### Exercise instructions
Please copy, exactly as they appear below, the lines from the one containing "### **1. About RFM Analysis**" through the one containing "## **II. Data Visualization with Python**".

***

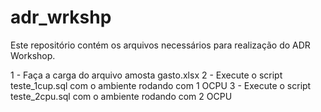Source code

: # adr_wrkshp
Este repositório contém os arquivos necessários para realização do ADR Workshop.

1 - Faça a carga do arquivo amosta gasto.xlsx
2 - Execute o script teste_1cup.sql com o ambiente rodando com 1 OCPU
3 - Execute o script teste_2cpu.sql com o ambiente rodando com 2 OCPU

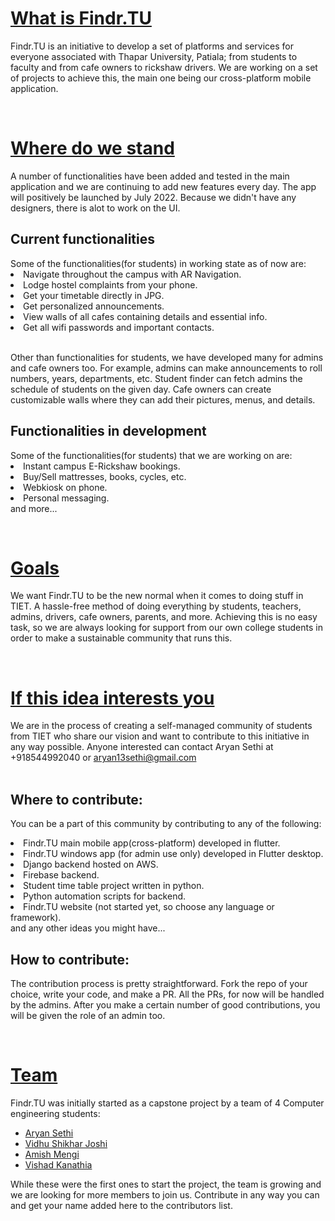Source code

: <u><h1> What is Findr.TU</h1></u>
Findr.TU is an initiative to develop a set of platforms and services for everyone associated with Thapar University, Patiala; from students to faculty and from cafe owners to rickshaw drivers. We are working on a set of projects to achieve this, the main one being our cross-platform mobile application.

</br><u><h1>Where do we stand</h1></u>
<p>A number of functionalities have been added and tested in the main application and we are continuing to add new features every day. The app will positively be launched by July 2022. Because we didn't have any designers, there is alot to work on the UI. </p>
<h2>Current functionalities</h2>
Some of the functionalities(for students) in working state as of now are:
<li>Navigate throughout the campus with AR Navigation.</li>
<li>Lodge hostel complaints from your phone.</li>
<li>Get your timetable directly in JPG.</li>
<li>Get personalized announcements.</li>
<li>View walls of all cafes containing details and essential info.</li>
<li>Get all wifi passwords and important contacts.</li>
<br><p>Other than functionalities for students, we have developed many for admins and cafe owners too. For example, admins can make announcements to roll numbers, years, departments, etc. Student finder can fetch admins the schedule of students on the given day. Cafe owners can create customizable walls where they can add their pictures, menus, and details.</p>

<h2>Functionalities in development</h2>
Some of the functionalities(for students) that we are working on are:</r>
<li>Instant campus E-Rickshaw bookings.</li>
<li>Buy/Sell mattresses, books, cycles, etc.</li>
<li>Webkiosk on phone.</li>
<li>Personal messaging.</li>
and more...

</br><u><h1>Goals</h1></u>
We want Findr.TU to be the new normal when it comes to doing stuff in TIET. A hassle-free method of doing everything by students, teachers, admins, drivers, cafe owners, parents, and more. Achieving this is no easy task, so we are always looking for support from our own college students in order to make a sustainable community that runs this.

</br><u><h1> If this idea interests you </h1></u>
We are in the process of creating a self-managed community of students from TIET who share our vision and want to contribute to this initiative in any way possible. Anyone interested can contact Aryan Sethi at 
+918544992040 or aryan13sethi@gmail.com  
</br><h2>Where to contribute: </h2>
You can be a part of this community by contributing to any of the following:
<li>Findr.TU main mobile app(cross-platform) developed in flutter.</li>
<li>Findr.TU windows app (for admin use only) developed in Flutter desktop.</li>
<li>Django backend hosted on AWS.</li>
<li>Firebase backend.</li>
<li>Student time table project written in python.</li>
<li>Python automation scripts for backend.</li>
<li>Findr.TU website (not started yet, so choose any language or framework).</li>
and any other ideas you might have...
<h2>How to contribute: </h2>
The contribution process is pretty straightforward. Fork the repo of your choice, write your code, and make a PR. All the PRs, for now will be handled by the admins. After you make a certain number of good contributions, you will be given the role of an admin too.

</br><u><h1>Team</h1></u>
Findr.TU was initially started as a capstone project by a team of 4 Computer engineering students:</br>
- <a href="https://github.com/AryanSethi">Aryan Sethi</a></br>
- <a href="https://github.com/MisanthropicDeity">Vidhu Shikhar Joshi</a></br>
- <a href="https://github.com/amishmengi">Amish Mengi</a></br>
- <a href="https://github.com/Skiadriana">Vishad Kanathia</a></br>

While these were the first ones to start the project, the team is growing and we are looking for more members to join us. Contribute in any way you can and get your name added here to the contributors list.


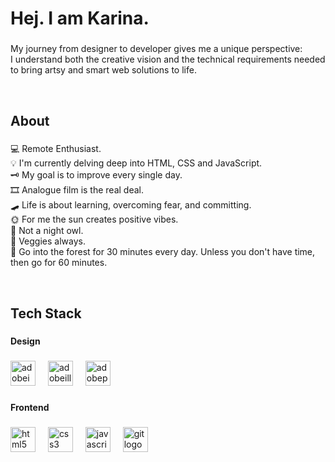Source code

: <h1 align="left">Hej. I am Karina.</h1>

###

<p align="left">My journey from designer to developer gives me a unique perspective: I understand both the creative vision and the technical requirements needed to bring artsy and smart web solutions to life.</p><br>

###

<h2 align="left">About</h2>

###

<p align="left">💻 Remote Enthusiast.<br>💡 I'm currently delving deep into HTML, CSS and JavaScript.<br>🗝️ My goal is to improve every single day.<br>🎞️ Analogue film is the real deal.<br>🛹 Life is about learning, overcoming fear, and committing.<br>🌞 For me the sun creates positive vibes.<br>🦉 Not a night owl.<br>🥑 Veggies always.<br>🌳 Go into the forest for 30 minutes every day. Unless you don't have time, then go for 60 minutes.</p><br>

###

<h2 align="left">Tech Stack</h2>

###

<h4 align="left">Design</h4>

###

<div align="left">
    <img src="https://upload.wikimedia.org/wikipedia/commons/4/48/Adobe_InDesign_CC_icon.svg" height="40" alt="adobeindesign logo"  />
    <img width="12" />
    <img src="https://skillicons.dev/icons?i=ai" height="40" alt="adobeillustrator logo"  />
    <img width="12" />
    <img src="https://skillicons.dev/icons?i=ps" height="40" alt="adobephotoshop logo"  />
</div>

###

<h4 align="left">Frontend</h4>

###

<div align="left">
  <img src="https://cdn.jsdelivr.net/gh/devicons/devicon/icons/html5/html5-original.svg" height="40" alt="html5 logo"  />
  <img width="12" />
  <img src="https://cdn.jsdelivr.net/gh/devicons/devicon/icons/css3/css3-original.svg" height="40" alt="css3 logo"  />
  <img width="12" />
  <img src="https://cdn.jsdelivr.net/gh/devicons/devicon/icons/javascript/javascript-plain.svg" height="40" alt="javascript logo"  />
  <img width="12" />
  <img src="https://cdn.jsdelivr.net/gh/devicons/devicon/icons/git/git-original.svg" height="40" alt="git logo"  />
</div>

###
<br>
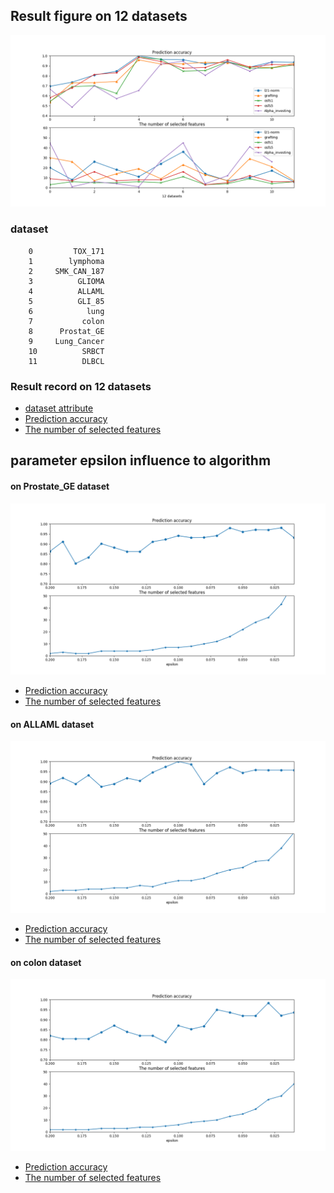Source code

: ## Result figure on 12 datasets
![image](https://github.com/zhonghuawu/design/raw/master/datas/gene/all_result/all.png)

### dataset
        0         TOX_171
        1        lymphoma
        2     SMK_CAN_187
        3          GLIOMA
        4          ALLAML
        5          GLI_85
        6            lung
        7           colon
        8      Prostat_GE
        9     Lung_Cancer
        10          SRBCT
        11          DLBCL

### Result record on 12 datasets
* [dataset attribute](https://github.com/zhonghuawu/design/blob/master/datas/gene/all_result/all_attribute.csv) <br>
* [Prediction accuracy](https://github.com/zhonghuawu/design/blob/master/datas/gene/all_result/all_cls.csv) <br>
* [The number of selected features](https://github.com/zhonghuawu/design/blob/master/datas/gene/all_result/all_nfs.csv)

## parameter epsilon influence to algorithm
#### on Prostate\_GE dataset
![image](https://github.com/zhonghuawu/design/raw/master/datas/gene/all_result/opt_epsilon_on_Prostate_GE.png)
* [Prediction accuracy](https://github.com/zhonghuawu/design/blob/master/datas/gene/all_result/opt_epsilon_on_Prostate_GE_cls.csv)
* [The number of selected features](https://github.com/zhonghuawu/design/blob/master/datas/gene/all_result/opt_epsilon_on_Prostate_GE_nfs.csv)

#### on ALLAML dataset
![image](https://github.com/zhonghuawu/design/raw/master/datas/gene/all_result/opt_epsilon_on_ALLAML.png)
* [Prediction accuracy](https://github.com/zhonghuawu/design/blob/master/datas/gene/all_result/opt_epsilon_on_ALLAML_cls.csv)
* [The number of selected features](https://github.com/zhonghuawu/design/blob/master/datas/gene/all_result/opt_epsilon_on_ALLAML_nfs.csv)

#### on colon dataset
![image](https://github.com/zhonghuawu/design/raw/master/datas/gene/all_result/opt_epsilon_on_colon.png)
* [Prediction accuracy](https://github.com/zhonghuawu/design/blob/master/datas/gene/all_result/opt_epsilon_on_colon_cls.csv)
* [The number of selected features](https://github.com/zhonghuawu/design/blob/master/datas/gene/all_result/opt_epsilon_on_colon_nfs.csv)
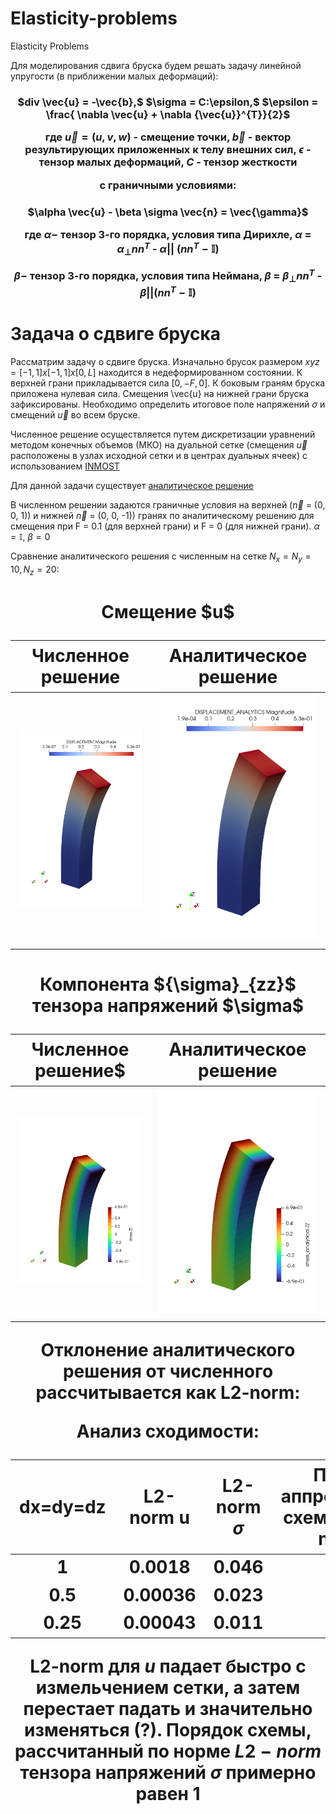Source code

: # Elasticity-problems
Elasticity Problems

Для моделирования сдвига бруска будем решать задачу линейной упругости (в приближении малых деформаций):

<h3 align="center">$div \vec{u} = -\vec{b},$ $\sigma = C:\epsilon,$ $\epsilon = \frac{ \nabla \vec{u} + \nabla {\vec{u}}^{T}}{2}$

где $\vec{u} = (u, v, w)$ - смещение точки, $\vec{b}$ - вектор результирующих приложенных к телу внешних сил,
$\epsilon$ - тензор малых деформаций, $С$ - тензор жесткости

с граничными условиями:

<h3 align="center">$\alpha \vec{u} - \beta \sigma \vec{n} = \vec{\gamma}$

где $\alpha -$ тензор 3-го порядка, условия типа Дирихле, $\alpha$ = ${\alpha}_{\bot} n n^{T}$ - ${\alpha}{||}$ $(n n^{T} - \mathbb{I})$

$\beta -$ тензор 3-го порядка, условия типа Неймана, $\beta$ = ${\beta}_{\bot} n n^{T}$ - $\beta{||} (n n^{T} - \mathbb{I})$

# Задача о сдвиге бруска
Рассматрим задачу о сдвиге бруска. Изначально брусок размером $xyz = [-1, 1]x[-1,1]x[0, L]$ находится в недеформированном состоянии. К верхней грани прикладывается сила $[0, -F, 0]$. К боковым граням бруска приложена нулевая сила. Смещения \vec{u} на нижней грани бруска зафиксированы. Необходимо определить итоговое поле напряжений $\sigma$ и смещений $\vec{u}$ во всем бруске.

Численное решение осуществляется путем дискретизации уравнений методом конечных объемов (МКО) на дуальной сетке (смещения $\vec{u}$ расположены в узлах исходной сетки и в центрах дуальных ячеек) с использованием 
<a href="https://github.com/INMOST-DEV/INMOST ">INMOST</a>

Для данной задачи существует <a href="https://www.sciencedirect.com/science/article/abs/pii/S0045782514001509?via%3Dihub" target="_blank">аналитическое решение</a>

В численном решении задаются граничные условия на верхней ($\vec{n}$ = (0, 0, 1)) и нижней $\vec{n}$ = (0, 0, -1)) гранях по аналитическому решению для смещения при F = 0.1 (для верхней грани) и F = 0 (для нижней грани). $\alpha = \mathbb{I}$, $\beta = 0$

Сравнение аналитического решения с численным на сетке $N_{x} = N_{y} = 10, N_{z} = 20$:

<h1 align="center"> Смещение $u$
  
Численное решение |  Аналитическое решение
:-------------------------:|:-------------------------:
![My Image](pics/u_.png)  |  ![My Image](pics/u_an.png)

<h1 align="center"> Компонента ${\sigma}_{zz}$ тензора напряжений $\sigma$
  
Численное решение$ |  Аналитическое решение
:-------------------------:|:-------------------------:
![My Image](pics/stress_zz.png)  |  ![My Image](pics/stress_zz_an.png)

Отклонение аналитического решения от численного рассчитывается как L2-norm:

Анализ сходимости:

| dx=dy=dz  |  L2-norm u | L2-norm $\sigma$ | Порядок аппроксимации схемы $p$ по L2-norm-$\sigma$ |
| ------------- | ------------- | ------------- | ------------- |
| 1  | $0.0018$  | $0.046$  | -  |
| 0.5  | $0.00036$  | $0.023$  | $1$  |
| 0.25  | $0.00043$  | $0.011$  | $1.06$  |

L2-norm для $u$ падает быстро с измельчением сетки, а затем перестает падать и значительно изменяться (?).
Порядок схемы, рассчитанный по норме $L2-norm$ тензора напряжений $\sigma$ примерно равен 1
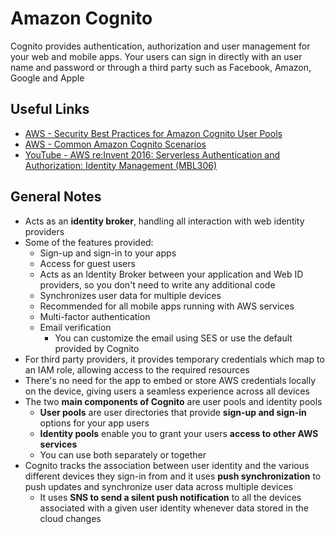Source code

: # Amazon Cognito
Cognito provides authentication, authorization and user management for your web and mobile apps. Your users can sign in directly with an user name and password or through a third party such as Facebook, Amazon, Google and Apple

## Useful Links
- [AWS - Security Best Practices for Amazon Cognito User Pools](https://docs.aws.amazon.com/cognito/latest/developerguide/managing-security.html)
- [AWS - Common Amazon Cognito Scenarios](https://docs.aws.amazon.com/cognito/latest/developerguide/cognito-scenarios.html)
- [YouTube - AWS re:Invent 2016: Serverless Authentication and Authorization: Identity Management (MBL306)](https://www.youtube.com/watch?v=n4hsWVXCuVI)

## General Notes
- Acts as an **identity broker**, handling all interaction with web identity providers
- Some of the features provided:
    - Sign-up and sign-in to your apps
    - Access for guest users
    - Acts as an Identity Broker between your application and Web ID providers, so you don't need to write any additional code
    - Synchronizes user data for multiple devices
    - Recommended for all mobile apps running with AWS services
    - Multi-factor authentication
    - Email verification
        - You can customize the email using SES or use the default provided by Cognito
- For third party providers, it provides temporary credentials which map to an IAM role, allowing access to the required resources
- There's no need for the app to embed or store AWS credentials locally on the device, giving users a seamless experience across all devices
- The two **main components of Cognito** are user pools and identity pools
    - **User pools** are user directories that provide **sign-up and sign-in** options for your app users
    - **Identity pools** enable you to grant your users **access to other AWS services**
    - You can use both separately or together
- Cognito tracks the association between user identity and the various different devices they sign-in from and it uses **push synchronization** to push updates and synchronize user data across multiple devices
    - It uses **SNS to send a silent push notification** to all the devices associated with a given user identity whenever data stored in the cloud changes
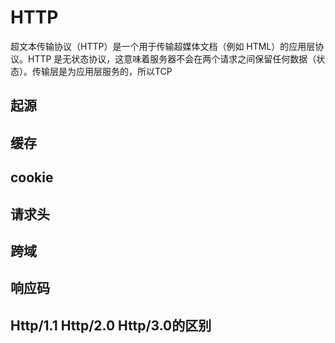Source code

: # HTTP

超文本传输​​协议（HTTP）是一个用于传输超媒体文档（例如 HTML）的应用层协议。HTTP 是无状态协议，这意味着服务器不会在两个请求之间保留任何数据（状态）。传输层是为应用层服务的，所以TCP

## 起源

## 缓存

## cookie

## 请求头

## 跨域

## 响应码

## Http/1.1 Http/2.0 Http/3.0的区别
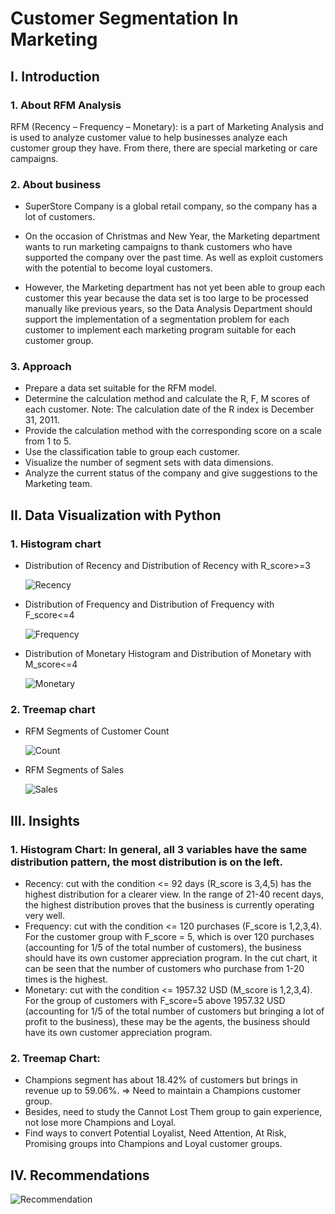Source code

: # Customer Segmentation In Marketing  
## **I. Introduction**

### **1. About RFM Analysis**

RFM (Recency – Frequency – Monetary): is a part of Marketing Analysis and is used to analyze customer value to help businesses analyze each customer group they have. From there, there are special marketing or care campaigns.
### **2. About business**
- SuperStore Company is a global retail company, so the company has a lot of customers.

- On the occasion of Christmas and New Year, the Marketing department wants to run marketing campaigns to thank customers who have supported the company over the past time. As well as exploit customers with the potential to become loyal customers.

- However, the Marketing department has not yet been able to group each customer this year because the data set is too large to be processed manually like previous years, so the Data Analysis Department should support the implementation of a segmentation problem for each customer to implement each marketing program suitable for each customer group.
### **3. Approach** 

- Prepare a data set suitable for the RFM model.
- Determine the calculation method and calculate the R, F, M scores of each customer. Note: The calculation date of the R index is December 31, 2011.
- Provide the calculation method with the corresponding score on a scale from 1 to 5.
- Use the classification table to group each customer.
- Visualize the number of segment sets with data dimensions.
- Analyze the current status of the company and give suggestions to the Marketing team.

## **II. Data Visualization with Python**

### 1. Histogram chart 
- Distribution of Recency and Distribution of Recency with R_score>=3 

  ![Recency](https://github.com/user-attachments/assets/c8012ebc-4081-4a7e-919c-ae50ab3da6bf)

- Distribution of Frequency and Distribution of Frequency with F_score<=4 

  ![Frequency](https://github.com/user-attachments/assets/747817a9-5250-4386-8719-0dcbc5354d24)

- Distribution of Monetary Histogram and Distribution of Monetary with M_score<=4 

  ![Monetary](https://github.com/user-attachments/assets/436c9284-49f0-463b-88e5-6f32338d4d30)

### 2. Treemap chart 
- RFM Segments of Customer Count 

  ![Count](https://github.com/user-attachments/assets/a017982a-aa7b-4a98-98cf-98043219c743)

- RFM Segments of Sales 

  ![Sales](https://github.com/user-attachments/assets/8babcd5d-5c4f-4731-8e59-951e70e90002)

## **III. Insights**

### 1. Histogram Chart: In general, all 3 variables have the same distribution pattern, the most distribution is on the left.
- Recency: cut with the condition <= 92 days (R_score is 3,4,5) has the highest distribution for a clearer view. In the range of 21-40 recent days, the highest distribution proves that the business is currently operating very well.
- Frequency: cut with the condition <= 120 purchases (F_score is 1,2,3,4). For the customer group with F_score = 5, which is over 120 purchases (accounting for 1/5 of the total number of customers), the business should have its own customer appreciation program. In the cut chart, it can be seen that the number of customers who purchase from 1-20 times is the highest.
- Monetary: cut with the condition <= 1957.32 USD (M_score is 1,2,3,4). For the group of customers with F_score=5 above 1957.32 USD (accounting for 1/5 of the total number of customers but bringing a lot of profit to the business), these may be the agents, the business should have its own customer appreciation program.
### 2. Treemap Chart:
- Champions segment has about 18.42% of customers but brings in revenue up to 59.06%. => Need to maintain a Champions customer group.
- Besides, need to study the Cannot Lost Them group to gain experience, not lose more Champions and Loyal.
- Find ways to convert Potential Loyalist, Need Attention, At Risk, Promising groups into Champions and Loyal customer groups.

## **IV. Recommendations**

![Recommendation](https://github.com/user-attachments/assets/3c35fcd3-2ba1-49fb-89f5-c6c350de8930)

***

### Completed task
### **1. About RFM Analysis**

RFM (Recency – Frequency – Monetary): is a part of Marketing Analysis and is used to analyze customer value to help businesses analyze each customer group they have. From there, there are special marketing or care campaigns.
### **2. About business**
- SuperStore Company is a global retail company, so the company has a lot of customers.

- On the occasion of Christmas and New Year, the Marketing department wants to run marketing campaigns to thank customers who have supported the company over the past time. As well as exploit customers with the potential to become loyal customers.

- However, the Marketing department has not yet been able to group each customer this year because the data set is too large to be processed manually like previous years, so the Data Analysis Department should support the implementation of a segmentation problem for each customer to implement each marketing program suitable for each customer group.
### **3. Approach** 

- Prepare a data set suitable for the RFM model.
- Determine the calculation method and calculate the R, F, M scores of each customer. Note: The calculation date of the R index is December 31, 2011.
- Provide the calculation method with the corresponding score on a scale from 1 to 5.
- Use the classification table to group each customer.
- Visualize the number of segment sets with data dimensions.
- Analyze the current status of the company and give suggestions to the Marketing team.

## **II. Data Visualization with Python**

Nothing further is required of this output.